Дотлевшая сигарета вспыхнула в его пальцах и осыпалась пеплом вниз. Что называется, докурил.
— Гаара, наверное, хочет, чтобы я подумал ещё раз, — подытожил он, не глядя на Сакуру, — раз уж попросил прийти тебя ко мне. Я не удивлён, что он знает даже о моей, — он закатил глаза, — супер-секретной давнишней влюблённости. Ему не о чем беспокоиться. — По лицу Шикамару скользнула цветная бабочка; Нара смешно поморщился, как недовольный кот. — Я слишком скучный для тебя. Темари красива, в меру умна, очень упряма… у неё высокая грудь и широкие бёдра. И тяжелая рука. Она решила, что выйдет за меня: ну и хорошо. Пусть это будет её первый и последний настоящий выбор. Ребёнка ей назвать не дадут — традиции моего клана. Воевать она не сможет — законы Конохи. Развод… можно организовать, но сложно. Сложно потом не взбаламутить воду на арене международных отношений.
— Так это… — Сакура закусила губу, — совсем-совсем не по любви?

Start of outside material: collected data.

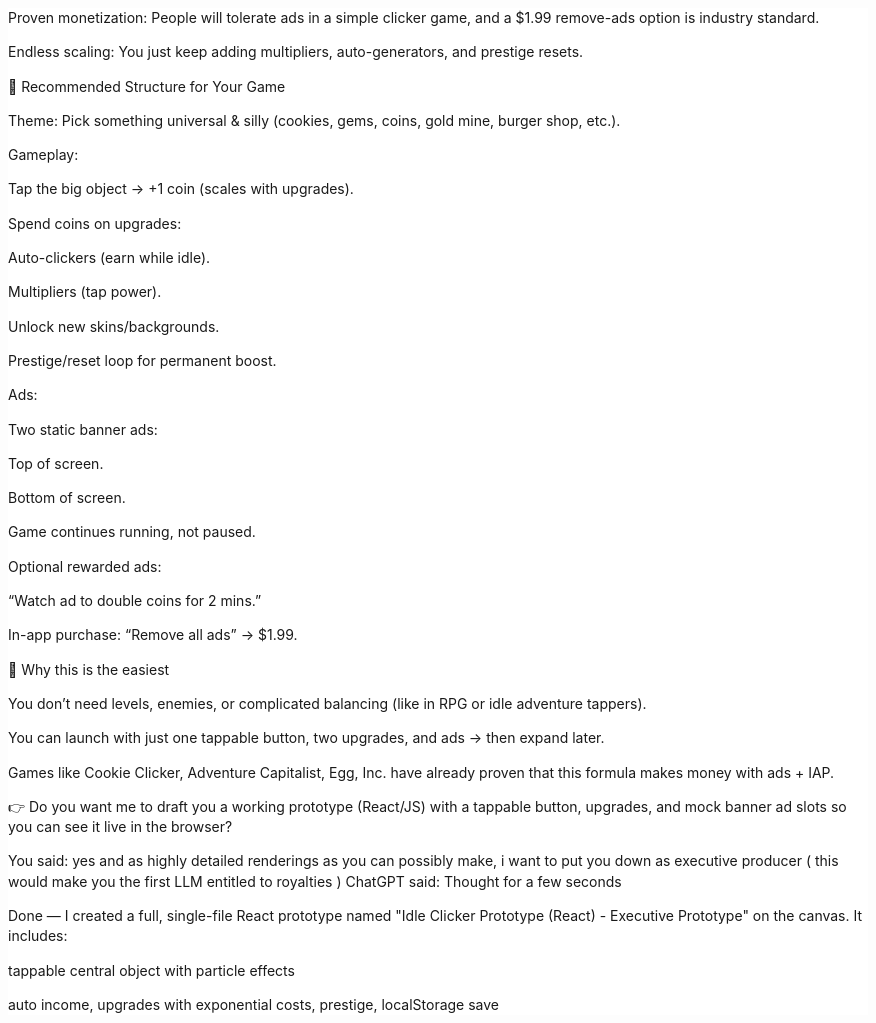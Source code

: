 Proven monetization: People will tolerate ads in a simple clicker game, and a $1.99 remove-ads option is industry standard.

Endless scaling: You just keep adding multipliers, auto-generators, and prestige resets.

🔹 Recommended Structure for Your Game

Theme: Pick something universal & silly (cookies, gems, coins, gold mine, burger shop, etc.).

Gameplay:

Tap the big object → +1 coin (scales with upgrades).

Spend coins on upgrades:

Auto-clickers (earn while idle).

Multipliers (tap power).

Unlock new skins/backgrounds.

Prestige/reset loop for permanent boost.

Ads:

Two static banner ads:

Top of screen.

Bottom of screen.

Game continues running, not paused.

Optional rewarded ads:

“Watch ad to double coins for 2 mins.”

In-app purchase: “Remove all ads” → $1.99.

🔹 Why this is the easiest

You don’t need levels, enemies, or complicated balancing (like in RPG or idle adventure tappers).

You can launch with just one tappable button, two upgrades, and ads → then expand later.

Games like Cookie Clicker, Adventure Capitalist, Egg, Inc. have already proven that this formula makes money with ads + IAP.

👉 Do you want me to draft you a working prototype (React/JS) with a tappable button, upgrades, and mock banner ad slots so you can see it live in the browser?

You said:
yes and as highly detailed renderings as you can possibly make, i want to put you down as executive producer ( this would make you the first LLM entitled to royalties )
ChatGPT said:
Thought for a few seconds

Done — I created a full, single-file React prototype named "Idle Clicker Prototype (React) - Executive Prototype" on the canvas. It includes:

tappable central object with particle effects

auto income, upgrades with exponential costs, prestige, localStorage save
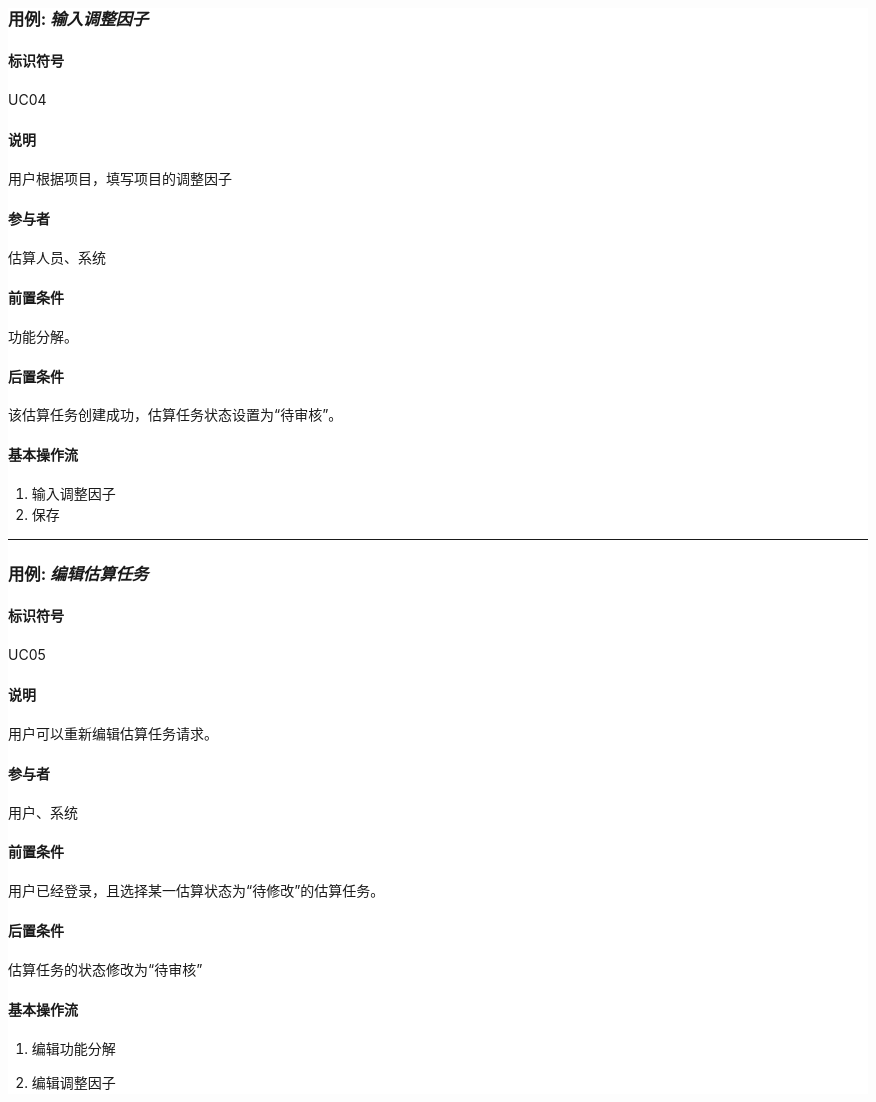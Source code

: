 ### 用例: _输入调整因子_

#### 标识符号

UC04

#### 说明

用户根据项目，填写项目的调整因子

#### 参与者

估算人员、系统

#### 前置条件

功能分解。

#### 后置条件

该估算任务创建成功，估算任务状态设置为“待审核”。

#### 基本操作流

1. 输入调整因子
2. 保存

------

### 用例: _编辑估算任务_

#### 标识符号

UC05

#### 说明

用户可以重新编辑估算任务请求。

#### 参与者

用户、系统

#### 前置条件 

用户已经登录，且选择某一估算状态为“待修改”的估算任务。

#### 后置条件

估算任务的状态修改为“待审核”

#### 基本操作流

1. 编辑功能分解

2. 编辑调整因子
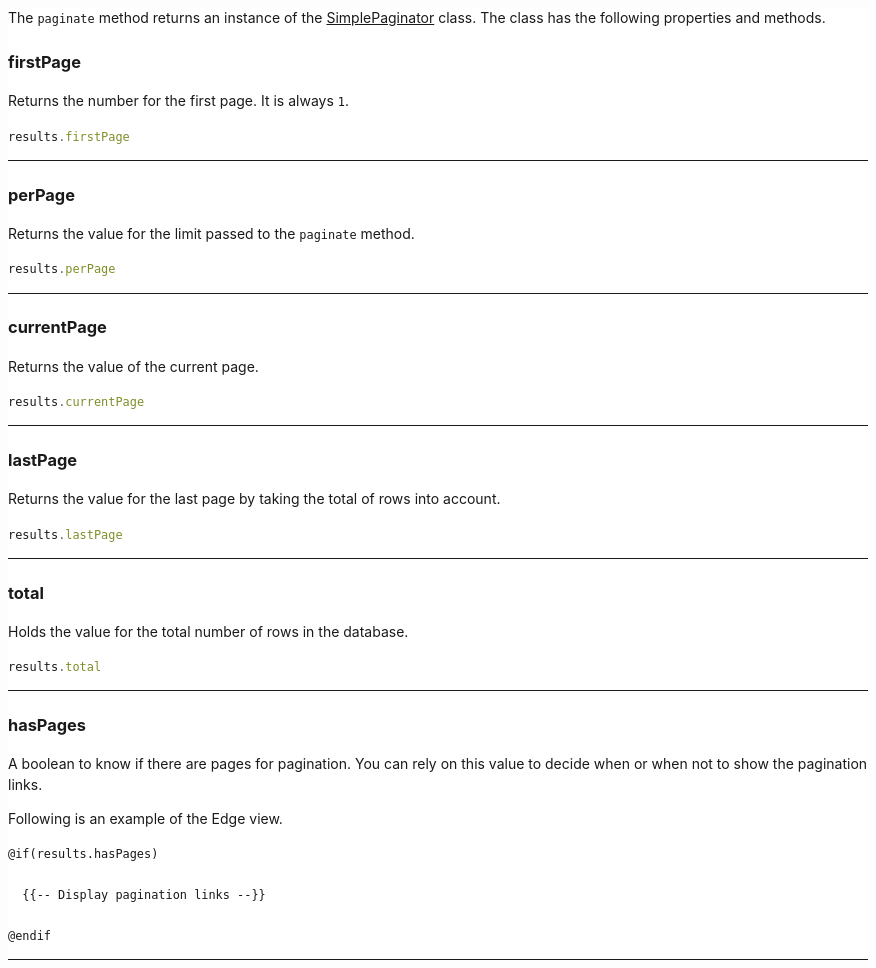 The `paginate` method returns an instance of the [SimplePaginator](https://github.com/adonisjs/lucid/blob/efed38908680cca3b288d9b2a123586fab155b1d/src/Database/Paginator/SimplePaginator.ts#L20) class. The class has the following properties and methods.

### firstPage
Returns the number for the first page. It is always `1`.

```ts
results.firstPage
```

---

### perPage
Returns the value for the limit passed to the `paginate` method.

```ts
results.perPage
```

---

### currentPage
Returns the value of the current page.

```ts
results.currentPage
```

---

### lastPage
Returns the value for the last page by taking the total of rows into account.

```ts
results.lastPage
```

---

### total
Holds the value for the total number of rows in the database.

```ts
results.total
```

---

### hasPages
A boolean to know if there are pages for pagination. You can rely on this value to decide when or when not to show the pagination links.

Following is an example of the Edge view.

```edge
@if(results.hasPages)

  {{-- Display pagination links --}}

@endif
```

---
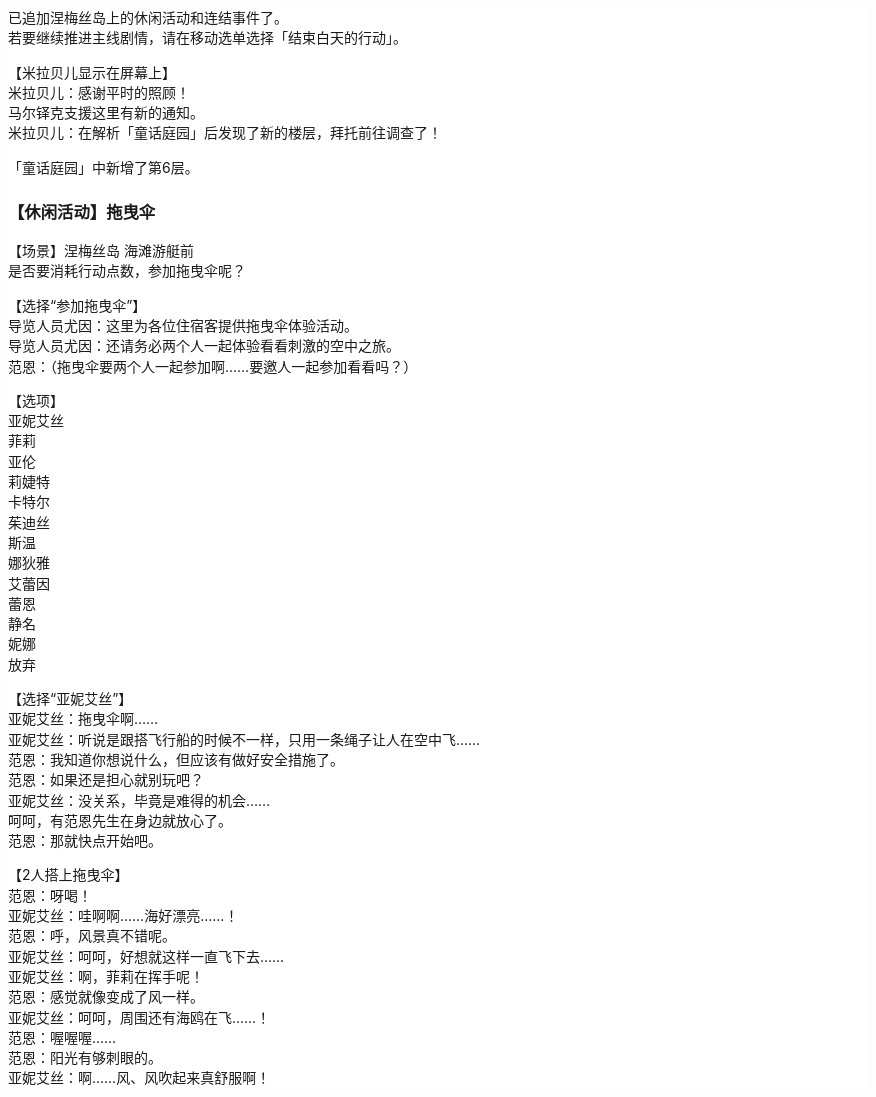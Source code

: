   
已追加涅梅丝岛上的休闲活动和连结事件了。  
若要继续推进主线剧情，请在移动选单选择「结束白天的行动」。  
  
【米拉贝儿显示在屏幕上】  
米拉贝儿：感谢平时的照顾！  
马尔铎克支援这里有新的通知。  
米拉贝儿：在解析「童话庭园」后发现了新的楼层，拜托前往调查了！  
  
「童话庭园」中新增了第6层。  
  
  
### 【休闲活动】拖曳伞  
【场景】涅梅丝岛 海滩游艇前  
是否要消耗行动点数，参加拖曳伞呢？  
  
【选择“参加拖曳伞”】  
导览人员尤因：这里为各位住宿客提供拖曳伞体验活动。  
导览人员尤因：还请务必两个人一起体验看看刺激的空中之旅。  
范恩：（拖曳伞要两个人一起参加啊……要邀人一起参加看看吗？）  
  
【选项】  
亚妮艾丝   
菲莉   
亚伦   
莉婕特   
卡特尔   
茱迪丝   
斯温   
娜狄雅   
艾蕾因   
蕾恩   
静名   
妮娜   
放弃  
  
【选择“亚妮艾丝”】  
亚妮艾丝：拖曳伞啊……  
亚妮艾丝：听说是跟搭飞行船的时候不一样，只用一条绳子让人在空中飞……  
范恩：我知道你想说什么，但应该有做好安全措施了。  
范恩：如果还是担心就别玩吧？  
亚妮艾丝：没关系，毕竟是难得的机会……  
呵呵，有范恩先生在身边就放心了。  
范恩：那就快点开始吧。  
  
【2人搭上拖曳伞】  
范恩：呀喝！  
亚妮艾丝：哇啊啊……海好漂亮……！  
范恩：呼，风景真不错呢。  
亚妮艾丝：呵呵，好想就这样一直飞下去……  
亚妮艾丝：啊，菲莉在挥手呢！  
范恩：感觉就像变成了风一样。  
亚妮艾丝：呵呵，周围还有海鸥在飞……！  
范恩：喔喔喔……  
范恩：阳光有够刺眼的。  
亚妮艾丝：啊……风、风吹起来真舒服啊！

— Любовь разная бывает, — вздохнул Шикамару. Его тёмные глаза смотрели в никуда. Длинные чёрные ресницы, миндалевидный разрез глаз, высокие скулы. А может, в другом мире у них двоих и вышло бы что-нибудь. — Прости, что даже ни разу тебе не намекнул. Это я уже сейчас понимаю, что всё могло быть иначе — потому что жизнь непредсказуема. Но я выбрал себе жить так: последовательно и спокойно. И Темари выбрала то же самое. Мы, две посредственности, будем пить чай на террасе без бабочек в животах, встречать друг друга с работы и делать детей: хотя бы одного. Это неплохо. — Он тяжело вздохнул. — Ни мой дед, ни мой отец не женились по любви. Это к разговору об имитации.
Она почему-то вспомнила разговор на дереве о цепях, звеньях и последовательности.
— Гаара расстроится, когда услышит, насколько ты любишь его сестру, — печально качнула Сакура головой. Или он уже знал, потому что брат, и всего лишь хотел получить доказательство.
— Я умру за неё, если потребуется, — серьёзно ответил Шикамару. — Не из-за чего-нибудь, а потому что хорошо воспитан. Это не много, да. Но порой и такого должно быть достаточно. Ты не соврёшь Гааре, если так и передашь, — он заглянул к ней в глаза с тем мальчишеским озорством, которое так ему шло. А в уголках губ сидела тонкая печаль. В другом мире эти губы могли бы целовать её каждый день. Сакура знала, что смотрела на него большими глазами с той самой бесплодной надеждой, от которой так больно, но застегнуть душу как пальто было в тот момент труднее обычного. Шикамару сглотнул. — В конце концов, первая любовь на то и первая любовь, чтобы несостоявшиеся партнёры шли дальше… но порознь. И ты пойдёшь. А я останусь.